### Work instructions:
Ignore the pictures in the data below and set down exactly the lines from its first line through the line containing "Requires [Unity 2021.3](https://unity.com/)".

----------

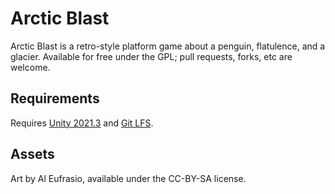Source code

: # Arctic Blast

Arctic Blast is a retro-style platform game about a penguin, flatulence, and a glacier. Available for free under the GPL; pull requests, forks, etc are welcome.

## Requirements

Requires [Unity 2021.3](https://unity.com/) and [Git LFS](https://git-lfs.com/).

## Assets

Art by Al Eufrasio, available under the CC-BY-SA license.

----------

### Answer space:
Source code

: # Arctic Blast

Arctic Blast is a retro-style platform game about a penguin, flatulence, and a glacier. Available for free under the GPL; pull requests, forks, etc are welcome.

## Requirements

Requires [Unity 2021.3](https://unity.com/) and [Git LFS](https://git-lfs.com/).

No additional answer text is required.